## EXERCISE INSTRUCTIONS:
Find the line with "Observers are used" in the entries below. Repeat it, every following line, and the line with "jQuery provides several", exactly and with nothing added.

------ DATASET ENTRIES

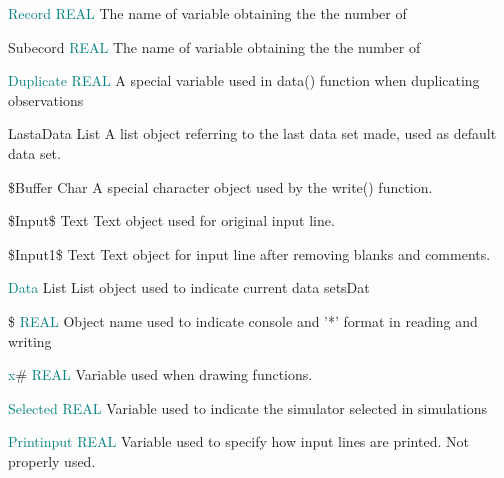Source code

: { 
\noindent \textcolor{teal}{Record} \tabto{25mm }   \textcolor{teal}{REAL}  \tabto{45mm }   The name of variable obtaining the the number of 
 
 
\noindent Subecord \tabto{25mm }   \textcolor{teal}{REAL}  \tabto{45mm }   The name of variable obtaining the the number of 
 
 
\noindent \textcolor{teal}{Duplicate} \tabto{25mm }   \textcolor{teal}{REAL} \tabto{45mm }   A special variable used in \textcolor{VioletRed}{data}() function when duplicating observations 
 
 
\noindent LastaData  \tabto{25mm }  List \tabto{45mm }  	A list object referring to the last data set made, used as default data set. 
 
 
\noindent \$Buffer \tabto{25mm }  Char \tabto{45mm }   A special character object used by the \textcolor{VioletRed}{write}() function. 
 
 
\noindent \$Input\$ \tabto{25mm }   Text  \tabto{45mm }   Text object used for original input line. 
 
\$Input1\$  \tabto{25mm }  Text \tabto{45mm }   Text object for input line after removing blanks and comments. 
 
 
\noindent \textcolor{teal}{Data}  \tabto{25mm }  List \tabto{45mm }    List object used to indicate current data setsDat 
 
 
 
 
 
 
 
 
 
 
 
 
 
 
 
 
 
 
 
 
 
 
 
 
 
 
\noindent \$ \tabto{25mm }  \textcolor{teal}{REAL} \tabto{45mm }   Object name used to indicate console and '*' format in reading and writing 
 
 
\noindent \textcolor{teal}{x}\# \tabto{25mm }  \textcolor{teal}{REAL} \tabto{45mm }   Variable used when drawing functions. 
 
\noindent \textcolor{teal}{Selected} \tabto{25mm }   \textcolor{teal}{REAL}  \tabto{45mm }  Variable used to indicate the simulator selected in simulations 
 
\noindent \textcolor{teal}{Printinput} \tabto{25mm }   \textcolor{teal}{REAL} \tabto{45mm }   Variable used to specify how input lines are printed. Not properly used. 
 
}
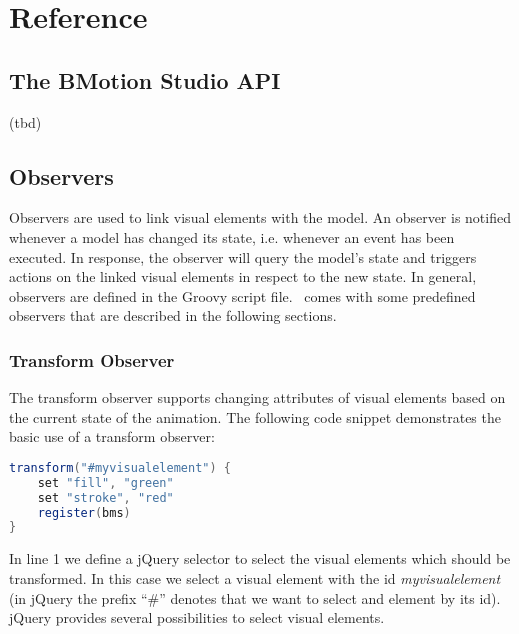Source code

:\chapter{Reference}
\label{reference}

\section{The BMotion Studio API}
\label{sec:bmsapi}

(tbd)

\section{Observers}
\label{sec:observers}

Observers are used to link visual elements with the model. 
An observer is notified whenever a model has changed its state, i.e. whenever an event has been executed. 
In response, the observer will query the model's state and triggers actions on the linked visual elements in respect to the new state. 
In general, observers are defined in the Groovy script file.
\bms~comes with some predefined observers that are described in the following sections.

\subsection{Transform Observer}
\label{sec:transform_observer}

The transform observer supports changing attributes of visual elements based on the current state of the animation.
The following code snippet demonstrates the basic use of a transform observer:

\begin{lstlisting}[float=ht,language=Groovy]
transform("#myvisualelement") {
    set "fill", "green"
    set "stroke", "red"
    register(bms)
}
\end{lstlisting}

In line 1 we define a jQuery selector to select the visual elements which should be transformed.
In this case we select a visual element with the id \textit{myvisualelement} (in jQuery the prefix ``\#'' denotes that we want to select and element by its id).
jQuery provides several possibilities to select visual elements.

------------
------ DATASET ENTRIES

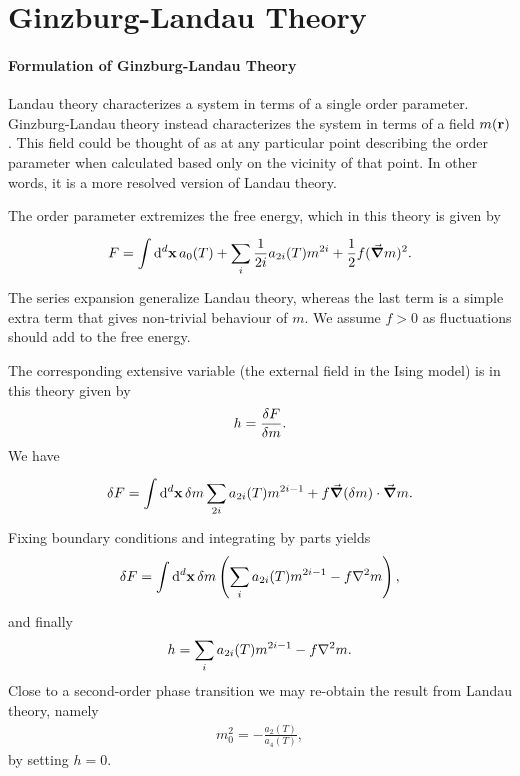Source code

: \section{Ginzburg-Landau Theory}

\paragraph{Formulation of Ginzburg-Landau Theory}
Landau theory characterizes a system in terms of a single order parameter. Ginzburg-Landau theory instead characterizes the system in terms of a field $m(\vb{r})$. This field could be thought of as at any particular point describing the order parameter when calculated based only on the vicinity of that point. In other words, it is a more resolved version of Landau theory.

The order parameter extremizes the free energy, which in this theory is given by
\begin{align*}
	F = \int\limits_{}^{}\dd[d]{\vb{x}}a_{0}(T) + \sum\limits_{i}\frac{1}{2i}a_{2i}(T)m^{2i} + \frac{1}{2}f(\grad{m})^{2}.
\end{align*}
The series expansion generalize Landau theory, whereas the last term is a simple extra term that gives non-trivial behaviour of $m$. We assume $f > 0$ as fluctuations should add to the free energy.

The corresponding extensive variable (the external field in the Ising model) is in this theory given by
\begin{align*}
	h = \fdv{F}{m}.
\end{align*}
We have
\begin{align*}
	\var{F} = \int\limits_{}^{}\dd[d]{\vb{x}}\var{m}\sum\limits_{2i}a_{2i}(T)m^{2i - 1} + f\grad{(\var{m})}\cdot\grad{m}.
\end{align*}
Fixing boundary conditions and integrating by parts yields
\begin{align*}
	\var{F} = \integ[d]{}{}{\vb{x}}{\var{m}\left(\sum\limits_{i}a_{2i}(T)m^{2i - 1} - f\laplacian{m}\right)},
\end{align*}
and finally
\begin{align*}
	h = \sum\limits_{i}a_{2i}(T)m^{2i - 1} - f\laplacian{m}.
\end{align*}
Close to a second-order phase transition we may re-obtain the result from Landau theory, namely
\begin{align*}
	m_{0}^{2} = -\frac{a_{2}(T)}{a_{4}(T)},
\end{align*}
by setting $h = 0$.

------------

## EXERCISE SOLUTION:
Observers are used to link visual elements with the model. 
An observer is notified whenever a model has changed its state, i.e. whenever an event has been executed. 
In response, the observer will query the model's state and triggers actions on the linked visual elements in respect to the new state. 
In general, observers are defined in the Groovy script file.
\bms~comes with some predefined observers that are described in the following sections.

\subsection{Transform Observer}
\label{sec:transform_observer}

The transform observer supports changing attributes of visual elements based on the current state of the animation.
The following code snippet demonstrates the basic use of a transform observer:

\begin{lstlisting}[float=ht,language=Groovy]
transform("#myvisualelement") {
    set "fill", "green"
    set "stroke", "red"
    register(bms)
}
\end{lstlisting}

In line 1 we define a jQuery selector to select the visual elements which should be transformed.
In this case we select a visual element with the id \textit{myvisualelement} (in jQuery the prefix ``\#'' denotes that we want to select and element by its id).
jQuery provides several possibilities to select visual elements.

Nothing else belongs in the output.